Currently im trying out the application managed persistence context, by creating the entity manager manually and store them to enable transaction that spans multiple request calls (perhaps something like extended persistence context) in JSE application.
But, im wondering whether i can avoid sending the entityManager object throughout the service and DAO methods as an additional parameter by making use of the spring's #PersistenceContext injection and mark the methods with #Transactional annotation to use the transaction started manually with that entity manager.
I think i can somehow manage this by using a ThreadLocal for this feature, but i'll be happier to be able to attach this to the spring framework.
This is an example of What i have in mind :
The UI action method :
Here we can see the transaction is started by the ui logic, since there iss no facade / command method in the backend to group these callings to the business logic :
Long transactionid = tool.beginTransaction();
// calling business methods
tool.callBusinessLogic("purchase", "receiveGoods",
paramObject1, transactionid);
tool.callBusinessLogic("inventory", "updateInventory",
paramObject2, transactionid);
tool.commitTransaction(transactionid);
Inside the tool :
public Long beginTransaction() {
// create the entity --> for the #PersistentContext
Entitymanager entityManager = createEntityManagerFromFactory();
long id = System.currentTimeMillis();
entityManagerMap.put(id, entitymanager);
// start the transaction --> for the #Transactional ?
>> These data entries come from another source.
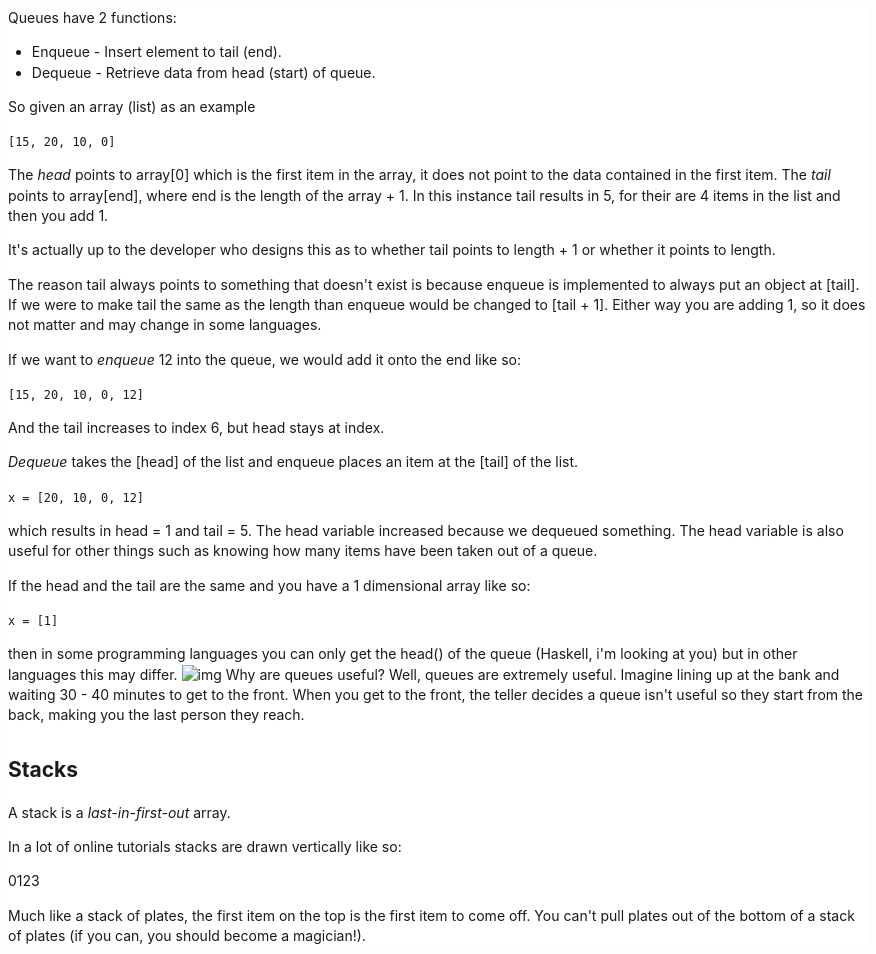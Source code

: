 Queues have 2 functions:

- Enqueue - Insert element to tail (end).
- Dequeue - Retrieve data from head (start) of queue.

So given an array (list) as an example

    [15, 20, 10, 0]
    

The *head* points to array[0] which is the first item in the array, it does not point to the data contained in the first item.
The *tail* points to array[end], where end is the length of the array + 1. In this instance tail results in 5, for their are 4 items in the list and then you add 1.

It's actually up to the developer who designs this as to whether tail points to length + 1 or whether it points to length.

The reason tail always points to something that doesn't exist is because enqueue is implemented to always put an object at [tail]. If we were to make tail the same as the length than enqueue would be changed to [tail + 1]. Either way you are adding 1, so it does not matter and may change in some languages.

If we want to *enqueue* 12 into the queue, we would add it onto the end like so:

    [15, 20, 10, 0, 12]
    

And the tail increases to index 6, but head stays at index.

*Dequeue* takes the [head] of the list and enqueue places an item at the [tail] of the list.

    x = [20, 10, 0, 12]
    

which results in head = 1 and tail = 5. The head variable increased because we dequeued something. The head variable is also useful for other things such as knowing how many items have been taken out of a queue.

If the head and the tail are the same and you have a 1 dimensional array like so:

    x = [1]
    

then in some programming languages you can only get the head() of the queue (Haskell, i'm looking at you) but in other languages this may differ.
![img](http://www.myassignmenthelp.net/images/queue.gif)
Why are queues useful? Well, queues are extremely useful. Imagine lining up at the bank and waiting 30 - 40 minutes to get to the front. When you get to the front, the teller decides a queue isn't useful so they start from the back, making you the last person they reach.

## Stacks

A stack is a *last-in-first-out* array.

In a lot of online tutorials stacks are drawn vertically like so:

0123

Much like a stack of plates, the first item on the top is the first item to come off. You can't pull plates out of the bottom of a stack of plates (if you can, you should become a magician!).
entityManager.getTransaction().begin();
return id;
}
public void commitTransaction(Long transactionId) {
EntityManager entityManager = entityManagerMap.get(transactionId);
entityManager.getTransaction().commit();
}
public Object callBusinessLogic(String module, String function,
Object paramObject, Long transactionid) {
EntityManager em = entityManagerMap.get(transactionId);
// =================================
// HOW TO DO THIS????
// =================================
putEntityManagerIntoCurrentPersistenceContext(em);
return executeBusinessLogic(module, function, paramObject, transactionid);
}
And the example for the service method :
public class Inventory {
// How can i get the entityManager that's been created by the tool for this thread ?
#PersistenceContext
private EntityManager entityManager;
// How can i use the transaction with that transactionId ?
#Transactional
public void receiveGoods(Param param) {
// ........
}
}
Is there anyway to achieve this ?
Thank you !
Spring's handling of the #PersistenceContext annotation does almost exactly what you're after, with one big difference: you always get a transaction scoped EntityManager and Spring injects always the same instance for the same thread, so you have kind of propagation and don't have to worry about thread-safety. But you'll never get an extended context this way!
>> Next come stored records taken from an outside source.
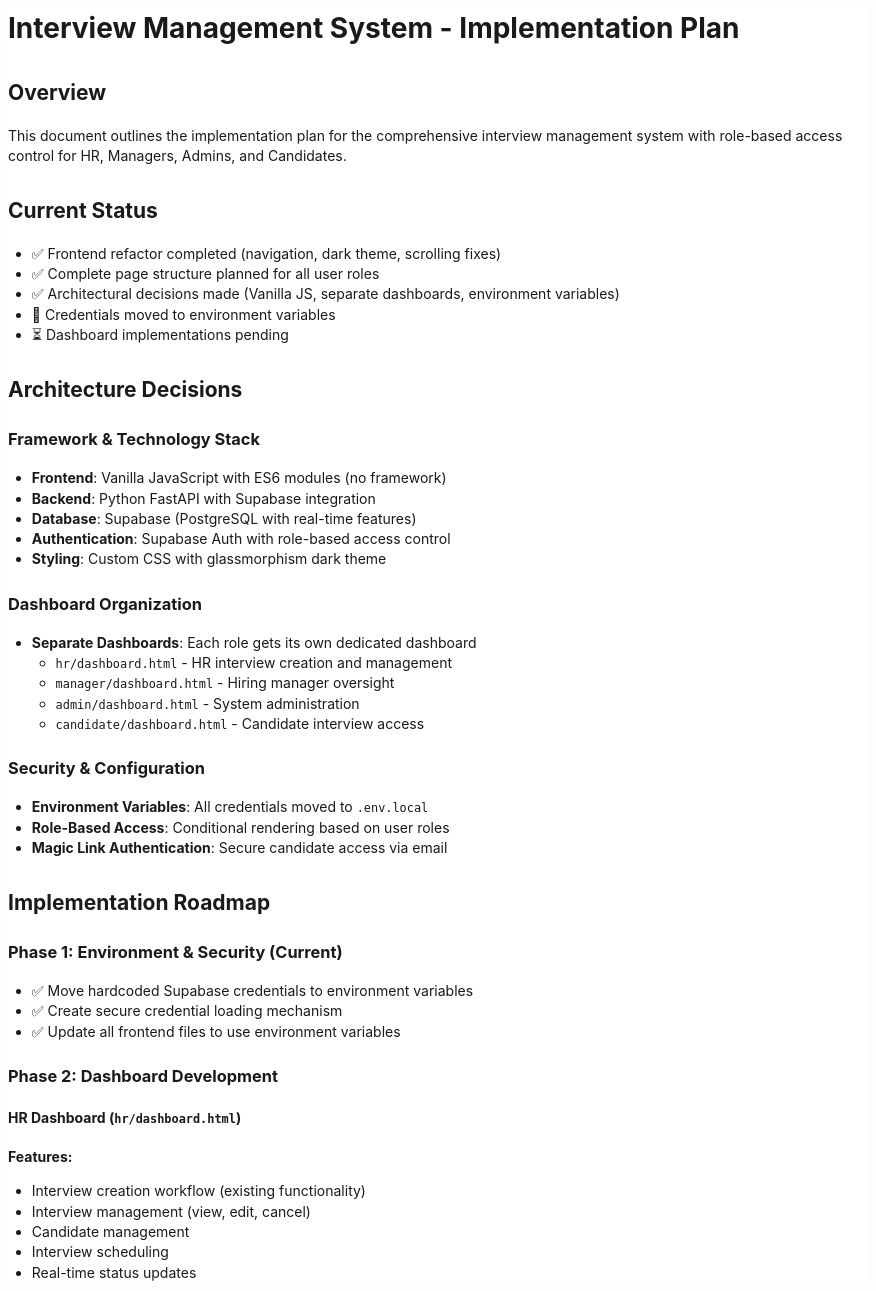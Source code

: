 # Interview Management System - Implementation Plan

## Overview
This document outlines the implementation plan for the comprehensive interview management system with role-based access control for HR, Managers, Admins, and Candidates.

## Current Status
- ✅ Frontend refactor completed (navigation, dark theme, scrolling fixes)
- ✅ Complete page structure planned for all user roles
- ✅ Architectural decisions made (Vanilla JS, separate dashboards, environment variables)
- 🔄 Credentials moved to environment variables
- ⏳ Dashboard implementations pending

## Architecture Decisions

### Framework & Technology Stack
- **Frontend**: Vanilla JavaScript with ES6 modules (no framework)
- **Backend**: Python FastAPI with Supabase integration
- **Database**: Supabase (PostgreSQL with real-time features)
- **Authentication**: Supabase Auth with role-based access control
- **Styling**: Custom CSS with glassmorphism dark theme

### Dashboard Organization
- **Separate Dashboards**: Each role gets its own dedicated dashboard
  - `hr/dashboard.html` - HR interview creation and management
  - `manager/dashboard.html` - Hiring manager oversight
  - `admin/dashboard.html` - System administration
  - `candidate/dashboard.html` - Candidate interview access

### Security & Configuration
- **Environment Variables**: All credentials moved to `.env.local`
- **Role-Based Access**: Conditional rendering based on user roles
- **Magic Link Authentication**: Secure candidate access via email

## Implementation Roadmap

### Phase 1: Environment & Security (Current)
- ✅ Move hardcoded Supabase credentials to environment variables
- ✅ Create secure credential loading mechanism
- ✅ Update all frontend files to use environment variables

### Phase 2: Dashboard Development

#### HR Dashboard (`hr/dashboard.html`)
**Features:**
- Interview creation workflow (existing functionality)
- Interview management (view, edit, cancel)
- Candidate management
- Interview scheduling
- Real-time status updates
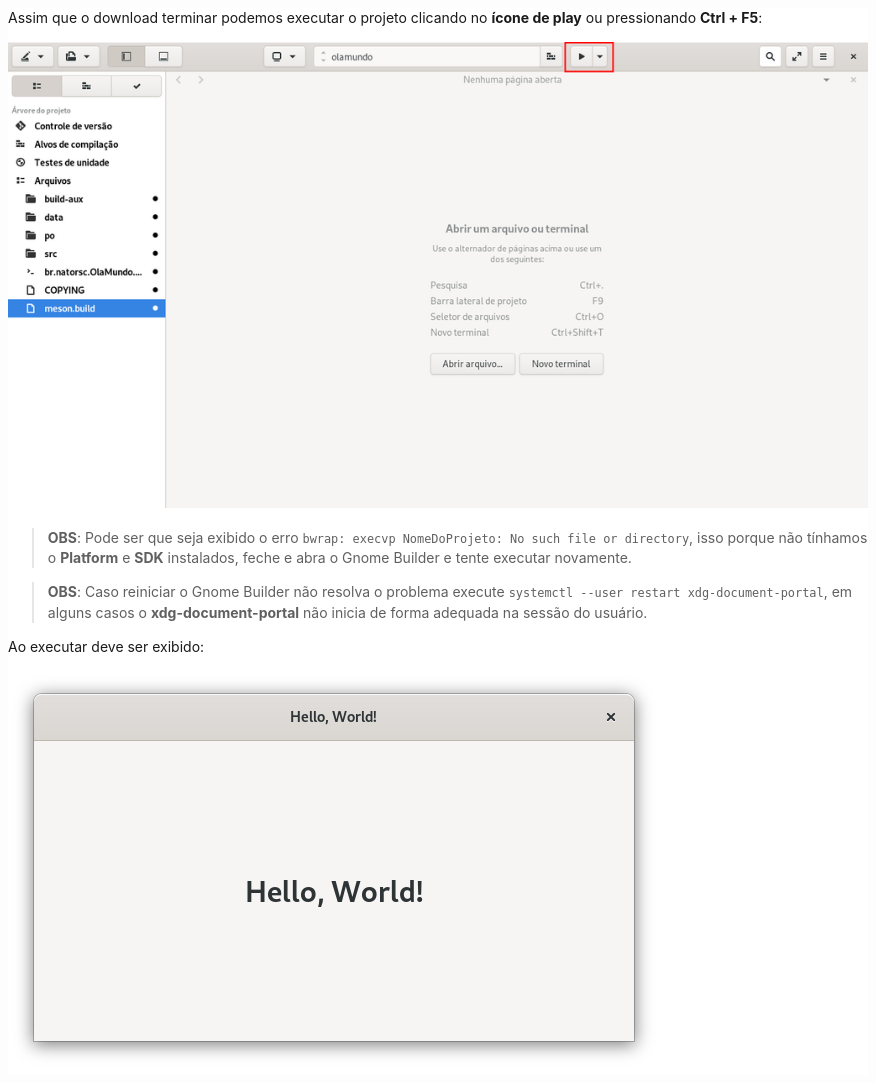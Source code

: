 Assim que o download terminar podemos executar o projeto clicando no **ícone de play** ou pressionando **Ctrl + F5**:

![Executando o projeto](./imgs/gnome-builder/gnome-builder-app-run.png)

> **OBS**: Pode ser que seja exibido o erro `bwrap: execvp NomeDoProjeto: No such file or directory`, isso porque não tínhamos o **Platform** e **SDK** instalados, feche e abra o Gnome Builder e tente executar novamente.

> **OBS**: Caso reiniciar o Gnome Builder não resolva o problema execute `systemctl --user restart xdg-document-portal`, em alguns casos o **xdg-document-portal** não inicia de forma adequada na sessão do usuário.

Ao executar deve ser exibido:

![Aplicativo em execução](./imgs/gnome-builder/gnome-builder-app.png)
Believe me, Spring 3 and extended persistence context don't play well together, maybe this will change in Spring 3.1 but I'm afraid that's not in their focus. If you want to use an extended persistence context let Spring inject the EntityManagerFactory (via #PersistenceUnit annotation) and then create the EntityManager on your own. For propagation you'll have to either pass the instance as a parameter or store it in a ThreadLocal yourself.
Indeed to have a application managed persistence context, you need to somehow "hack" the #Transactional & #PersistenceContext infrastructure by providing them your own Entity Manager and do not let Spring create its own.
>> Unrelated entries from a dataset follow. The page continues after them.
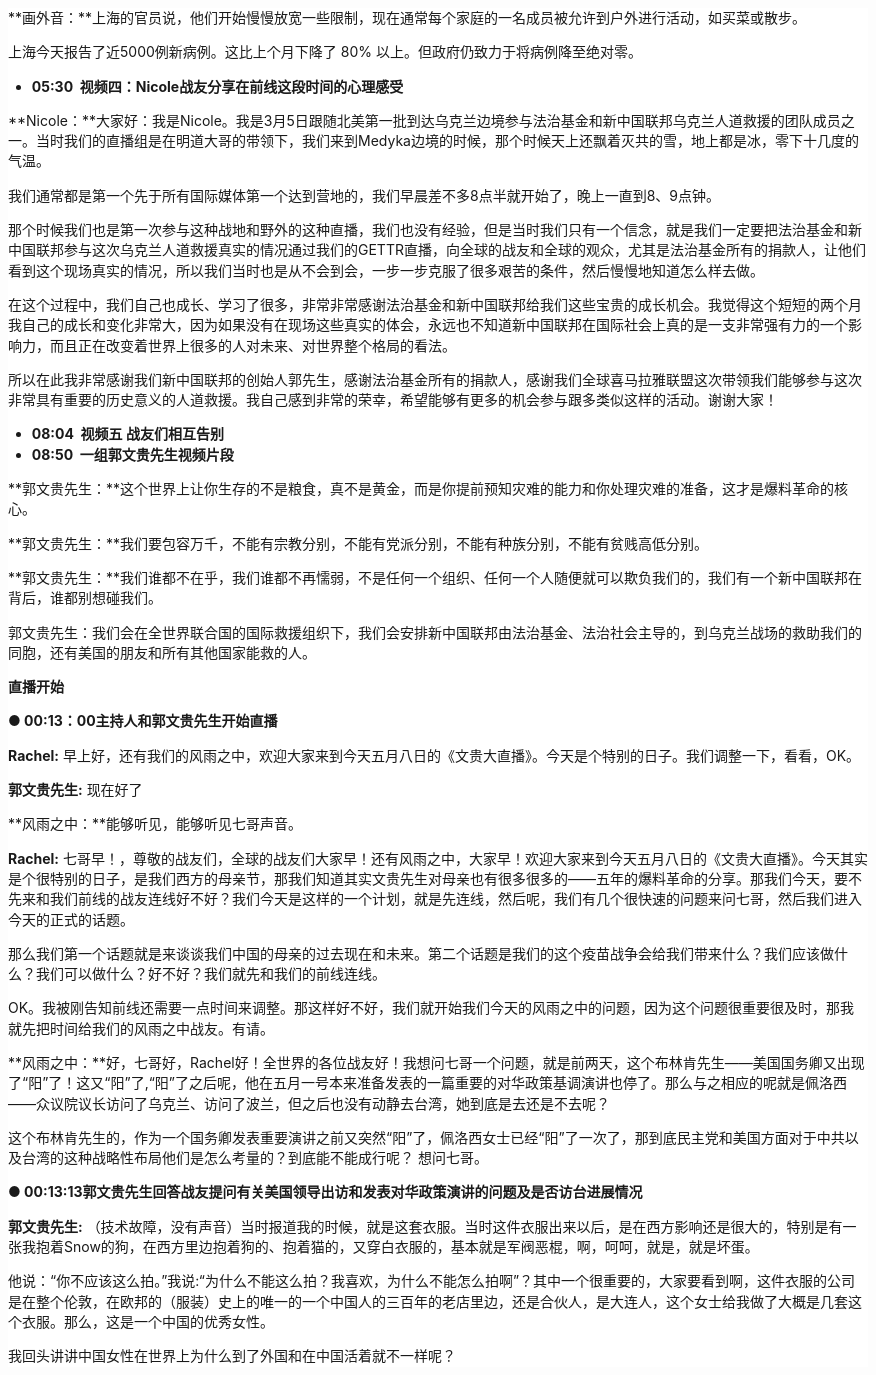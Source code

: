 **画外音：**上海的官员说，他们开始慢慢放宽一些限制，现在通常每个家庭的一名成员被允许到户外进行活动，如买菜或散步。
 
上海今天报告了近5000例新病例。这比上个月下降了 80% 以上。但政府仍致力于将病例降至绝对零。

- **05:30  视频四：Nicole战友分享在前线这段时间的心理感受**

**Nicole：**大家好：我是Nicole。我是3月5日跟随北美第一批到达乌克兰边境参与法治基金和新中国联邦乌克兰人道救援的团队成员之一。当时我们的直播组是在明道大哥的带领下，我们来到Medyka边境的时候，那个时候天上还飘着灭共的雪，地上都是冰，零下十几度的气温。
 
我们通常都是第一个先于所有国际媒体第一个达到营地的，我们早晨差不多8点半就开始了，晚上一直到8、9点钟。
 
那个时候我们也是第一次参与这种战地和野外的这种直播，我们也没有经验，但是当时我们只有一个信念，就是我们一定要把法治基金和新中国联邦参与这次乌克兰人道救援真实的情况通过我们的GETTR直播，向全球的战友和全球的观众，尤其是法治基金所有的捐款人，让他们看到这个现场真实的情况，所以我们当时也是从不会到会，一步一步克服了很多艰苦的条件，然后慢慢地知道怎么样去做。
 
在这个过程中，我们自己也成长、学习了很多，非常非常感谢法治基金和新中国联邦给我们这些宝贵的成长机会。我觉得这个短短的两个月我自己的成长和变化非常大，因为如果没有在现场这些真实的体会，永远也不知道新中国联邦在国际社会上真的是一支非常强有力的一个影响力，而且正在改变着世界上很多的人对未来、对世界整个格局的看法。
 
所以在此我非常感谢我们新中国联邦的创始人郭先生，感谢法治基金所有的捐款人，感谢我们全球喜马拉雅联盟这次带领我们能够参与这次非常具有重要的历史意义的人道救援。我自己感到非常的荣幸，希望能够有更多的机会参与跟多类似这样的活动。谢谢大家！

- **08:04  视频五 战友们相互告别**
- **08:50  一组郭文贵先生视频片段**

**郭文贵先生：**这个世界上让你生存的不是粮食，真不是黄金，而是你提前预知灾难的能力和你处理灾难的准备，这才是爆料革命的核心。
 
**郭文贵先生：**我们要包容万千，不能有宗教分别，不能有党派分别，不能有种族分别，不能有贫贱高低分别。
 
**郭文贵先生：**我们谁都不在乎，我们谁都不再懦弱，不是任何一个组织、任何一个人随便就可以欺负我们的，我们有一个新中国联邦在背后，谁都别想碰我们。
 
郭文贵先生：我们会在全世界联合国的国际救援组织下，我们会安排新中国联邦由法治基金、法治社会主导的，到乌克兰战场的救助我们的同胞，还有美国的朋友和所有其他国家能救的人。
 
**直播开始**
 
**● 00:13：00主持人和郭文贵先生开始直播**
 
**Rachel:** 早上好，还有我们的风雨之中，欢迎大家来到今天五月八日的《文贵大直播》。今天是个特别的日子。我们调整一下，看看，OK。
 
**郭文贵先生:** 现在好了
 
**风雨之中：**能够听见，能够听见七哥声音。
 
**Rachel:** 七哥早！，尊敬的战友们，全球的战友们大家早！还有风雨之中，大家早！欢迎大家来到今天五月八日的《文贵大直播》。今天其实是个很特别的日子，是我们西方的母亲节，那我们知道其实文贵先生对母亲也有很多很多的——五年的爆料革命的分享。那我们今天，要不先来和我们前线的战友连线好不好？我们今天是这样的一个计划，就是先连线，然后呢，我们有几个很快速的问题来问七哥，然后我们进入今天的正式的话题。
 
那么我们第一个话题就是来谈谈我们中国的母亲的过去现在和未来。第二个话题是我们的这个疫苗战争会给我们带来什么？我们应该做什么？我们可以做什么？好不好？我们就先和我们的前线连线。
 
OK。我被刚告知前线还需要一点时间来调整。那这样好不好，我们就开始我们今天的风雨之中的问题，因为这个问题很重要很及时，那我就先把时间给我们的风雨之中战友。有请。
 
**风雨之中：**好，七哥好，Rachel好！全世界的各位战友好！我想问七哥一个问题，就是前两天，这个布林肯先生——美国国务卿又出现了“阳”了！这又“阳”了,“阳”了之后呢，他在五月一号本来准备发表的一篇重要的对华政策基调演讲也停了。那么与之相应的呢就是佩洛西——众议院议长访问了乌克兰、访问了波兰，但之后也没有动静去台湾，她到底是去还是不去呢？
 
这个布林肯先生的，作为一个国务卿发表重要演讲之前又突然“阳”了，佩洛西女士已经“阳”了一次了，那到底民主党和美国方面对于中共以及台湾的这种战略性布局他们是怎么考量的？到底能不能成行呢？ 想问七哥。
 
**● 00:13:13郭文贵先生回答战友提问有关美国领导出访和发表对华政策演讲的问题及是否访台进展情况**
 
**郭文贵先生:** （技术故障，没有声音）当时报道我的时候，就是这套衣服。当时这件衣服出来以后，是在西方影响还是很大的，特别是有一张我抱着Snow的狗，在西方里边抱着狗的、抱着猫的，又穿白衣服的，基本就是军阀恶棍，啊，呵呵，就是，就是坏蛋。
 
他说：“你不应该这么拍。”我说:“为什么不能这么拍？我喜欢，为什么不能怎么拍啊”？其中一个很重要的，大家要看到啊，这件衣服的公司是在整个伦敦，在欧邦的（服装）史上的唯一的一个中国人的三百年的老店里边，还是合伙人，是大连人，这个女士给我做了大概是几套这个衣服。那么，这是一个中国的优秀女性。
 
我回头讲讲中国女性在世界上为什么到了外国和在中国活着就不一样呢？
The key to achieve this is to play a little bit with the TransactionSynchronizationManager class to register your own Entity Manager to the thread local, Spring will use it to inject to the #PersistenceContext attribute.
I had this need some time ago for my own application and I've designed a small architecture based on Spring AOP to manage the extended persistence context.
Details here: JPA/Hibernate Global Conversation with Spring AOP
When you configure your transactions via #Transactional, then you should handover the configuration of your transactions to the annotation.
Here you start your transaction and then hope that the #Transactional will also be triggerd.